Primary workload: stride/offset partitioned runs of rank_boundary_sat_v18.sage, for example Shrikhande graph rank 3 with STRIDE=8.

Repository layout

Top level:

Containerfile          builds the local Sage image with pycryptosat
podman-compose.yml     runs the sagemath container
Makefile               jobset selection, queue operations, systemd user service control
config/*.mk            jobset configs
systemd/               user unit files installed into ~/.config/systemd/user
var/                   durable queue and logs; gitignored
man-up.sh              manual container/Jupyter startup helper
man-down.sh            manual compose-down helper
run-bash.sh            interactive container shell helper
requirements.txt       repo-local Python venv requirements
sagequeue-progress.py  progress monitor

bin/:

bin/setup.sh                    one-time bootstrap; safe to re-run
bin/build-image.sh              build/rebuild local Sage image
bin/venvfix.sh                  deterministic venv builder; normally called by setup
bin/sagequeue-ensure-container.sh
bin/sagequeue-worker.sh
bin/sagequeue-recover.sh
bin/sagequeue-diag.sh
bin/fix-bind-mounts.sh
bin/show-mapped-ids.sh

Prerequisites

WSL2 with systemd

Edit /etc/wsl.conf:

[boot]
systemd=true

Then from Windows PowerShell:

wsl.exe --shutdown

Reopen the WSL distro and check:

ps -p 1 -o comm=
systemctl --user show-environment >/dev/null && echo "systemd --user OK"
podman ps

Expected:

systemd
systemd --user OK

podman ps should run as the normal Linux user, not via sudo.

Required Debian/Ubuntu packages

Install the host-side tools:

sudo apt update
sudo apt install -y podman slirp4netns acl python3-venv make

The Sage build toolchain is installed inside the container image by Containerfile; it is not required in the WSL host for normal queue use.

Rootless Podman defaults for WSL2

For this Debian/Ubuntu WSL2 restore, rootless Podman works best with cgroupfs, file logging, and slirp4netns.

Create or update:

mkdir -p ~/.config/containers

cat > ~/.config/containers/containers.conf <<'CONF'
[engine]
cgroup_manager="cgroupfs"
events_logger="file"

[network]
default_rootless_network_cmd="slirp4netns"
CONF

Check:

podman info --format 'cgroupManager={{.Host.CgroupManager}} eventsLogger={{.Host.EventLogger}}'

Expected:

cgroupManager=cgroupfs eventsLogger=file

Cloudflare / GHCR TLS note

Building the Sage image pulls the base image from ghcr.io.
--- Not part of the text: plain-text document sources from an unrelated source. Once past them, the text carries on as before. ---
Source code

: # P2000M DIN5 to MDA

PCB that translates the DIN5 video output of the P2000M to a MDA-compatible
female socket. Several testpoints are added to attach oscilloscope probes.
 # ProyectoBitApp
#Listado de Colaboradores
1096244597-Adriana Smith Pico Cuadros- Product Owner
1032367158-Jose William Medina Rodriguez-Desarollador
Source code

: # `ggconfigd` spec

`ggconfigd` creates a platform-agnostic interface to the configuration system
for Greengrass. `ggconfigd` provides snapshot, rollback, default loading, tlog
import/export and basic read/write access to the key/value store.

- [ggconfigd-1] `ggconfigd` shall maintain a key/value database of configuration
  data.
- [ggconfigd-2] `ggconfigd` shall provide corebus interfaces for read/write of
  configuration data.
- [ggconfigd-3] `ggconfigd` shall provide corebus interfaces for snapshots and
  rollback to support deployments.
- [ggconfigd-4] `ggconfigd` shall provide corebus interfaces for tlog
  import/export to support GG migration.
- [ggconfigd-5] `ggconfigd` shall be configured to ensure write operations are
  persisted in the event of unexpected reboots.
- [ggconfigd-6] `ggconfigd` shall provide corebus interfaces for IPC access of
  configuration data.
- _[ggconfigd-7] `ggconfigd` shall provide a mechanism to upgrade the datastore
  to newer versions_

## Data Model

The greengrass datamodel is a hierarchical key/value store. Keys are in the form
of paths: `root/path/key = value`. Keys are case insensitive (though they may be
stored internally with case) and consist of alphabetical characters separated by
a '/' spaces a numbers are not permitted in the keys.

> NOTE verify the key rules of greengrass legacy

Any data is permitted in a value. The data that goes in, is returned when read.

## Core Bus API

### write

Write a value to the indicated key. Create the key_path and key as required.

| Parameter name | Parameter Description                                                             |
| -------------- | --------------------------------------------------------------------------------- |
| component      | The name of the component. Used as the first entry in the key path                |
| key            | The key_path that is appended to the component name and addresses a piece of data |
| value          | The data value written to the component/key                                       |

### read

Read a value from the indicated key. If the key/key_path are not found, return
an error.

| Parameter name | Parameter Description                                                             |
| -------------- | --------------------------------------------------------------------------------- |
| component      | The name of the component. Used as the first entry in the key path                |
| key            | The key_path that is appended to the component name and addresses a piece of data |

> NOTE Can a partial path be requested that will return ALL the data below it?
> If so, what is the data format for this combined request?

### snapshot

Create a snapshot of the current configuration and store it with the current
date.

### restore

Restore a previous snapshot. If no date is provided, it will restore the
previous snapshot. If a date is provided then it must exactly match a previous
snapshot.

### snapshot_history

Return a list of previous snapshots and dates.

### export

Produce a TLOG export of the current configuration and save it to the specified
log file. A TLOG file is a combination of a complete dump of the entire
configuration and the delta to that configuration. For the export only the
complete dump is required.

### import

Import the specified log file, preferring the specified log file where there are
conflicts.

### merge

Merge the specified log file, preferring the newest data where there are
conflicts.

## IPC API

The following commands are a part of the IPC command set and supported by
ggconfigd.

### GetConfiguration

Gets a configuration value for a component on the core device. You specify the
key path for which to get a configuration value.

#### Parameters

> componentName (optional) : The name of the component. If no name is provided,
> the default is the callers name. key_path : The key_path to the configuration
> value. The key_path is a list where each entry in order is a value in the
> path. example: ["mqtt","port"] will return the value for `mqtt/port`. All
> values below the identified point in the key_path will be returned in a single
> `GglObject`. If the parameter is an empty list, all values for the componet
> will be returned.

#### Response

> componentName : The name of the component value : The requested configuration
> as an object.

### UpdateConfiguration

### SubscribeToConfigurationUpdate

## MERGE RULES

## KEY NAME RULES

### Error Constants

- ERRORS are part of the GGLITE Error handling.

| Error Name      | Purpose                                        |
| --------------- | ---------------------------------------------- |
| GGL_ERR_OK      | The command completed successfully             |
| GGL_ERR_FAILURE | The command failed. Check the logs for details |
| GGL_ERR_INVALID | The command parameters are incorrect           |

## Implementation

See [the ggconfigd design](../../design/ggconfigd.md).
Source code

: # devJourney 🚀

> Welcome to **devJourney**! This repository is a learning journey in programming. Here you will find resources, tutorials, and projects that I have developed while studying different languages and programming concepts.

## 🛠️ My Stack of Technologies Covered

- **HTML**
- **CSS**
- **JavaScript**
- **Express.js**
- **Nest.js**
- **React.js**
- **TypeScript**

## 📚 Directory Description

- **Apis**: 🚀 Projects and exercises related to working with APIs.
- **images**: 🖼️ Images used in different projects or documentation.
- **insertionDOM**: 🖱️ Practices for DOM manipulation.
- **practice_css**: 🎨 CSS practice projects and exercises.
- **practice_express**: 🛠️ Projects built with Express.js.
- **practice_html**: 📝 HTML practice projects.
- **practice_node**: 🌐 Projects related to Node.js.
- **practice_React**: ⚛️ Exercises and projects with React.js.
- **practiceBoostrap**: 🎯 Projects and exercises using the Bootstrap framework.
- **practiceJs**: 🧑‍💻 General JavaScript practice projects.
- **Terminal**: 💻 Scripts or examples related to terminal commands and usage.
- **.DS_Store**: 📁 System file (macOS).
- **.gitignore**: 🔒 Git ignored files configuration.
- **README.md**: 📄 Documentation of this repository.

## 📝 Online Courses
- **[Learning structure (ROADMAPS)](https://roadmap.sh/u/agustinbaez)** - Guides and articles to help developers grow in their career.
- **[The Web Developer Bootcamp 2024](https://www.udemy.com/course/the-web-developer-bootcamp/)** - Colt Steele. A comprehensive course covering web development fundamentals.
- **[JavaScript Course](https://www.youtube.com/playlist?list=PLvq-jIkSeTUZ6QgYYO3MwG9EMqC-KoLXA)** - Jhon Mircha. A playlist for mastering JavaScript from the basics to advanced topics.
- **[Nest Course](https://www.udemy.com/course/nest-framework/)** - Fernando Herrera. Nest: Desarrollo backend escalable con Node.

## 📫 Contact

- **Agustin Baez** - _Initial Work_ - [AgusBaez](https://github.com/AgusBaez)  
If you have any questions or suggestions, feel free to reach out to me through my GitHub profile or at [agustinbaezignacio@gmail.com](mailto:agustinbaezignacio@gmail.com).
If Podman fails with an x509 error and the certificate issuer is Cloudflare Gateway, add a Cloudflare Zero Trust HTTP “Do Not Inspect” rule for:

ghcr.io

Verify from WSL:

printf '' | openssl s_client -connect ghcr.io:443 -servername ghcr.io -showcerts 2>/dev/null \
  | openssl x509 -noout -subject -issuer -dates -fingerprint -sha256

The issuer should no longer be the Cloudflare Gateway CA.

Container and notebooks

The main Sage script is expected at:

${HOME}/Jupyter/rank_boundary_sat_v18.sage

Windows-visible equivalent:

~\Jupyter\rank_boundary_sat_v18.sage

The compose file mounts:

${HOME}/Jupyter              -> /home/sage/notebooks
${HOME}/.jupyter             -> /home/sage/.jupyter
${HOME}/.sagequeue-dot_sage  -> /home/sage/.sage
${HOME}/.sagequeue-local     -> /home/sage/.local/share
${HOME}/.sagequeue-config    -> /home/sage/.config
${HOME}/.sagequeue-cache     -> /home/sage/.cache

The experiment uses --resume, so state files live alongside the notebook under ${HOME}/Jupyter.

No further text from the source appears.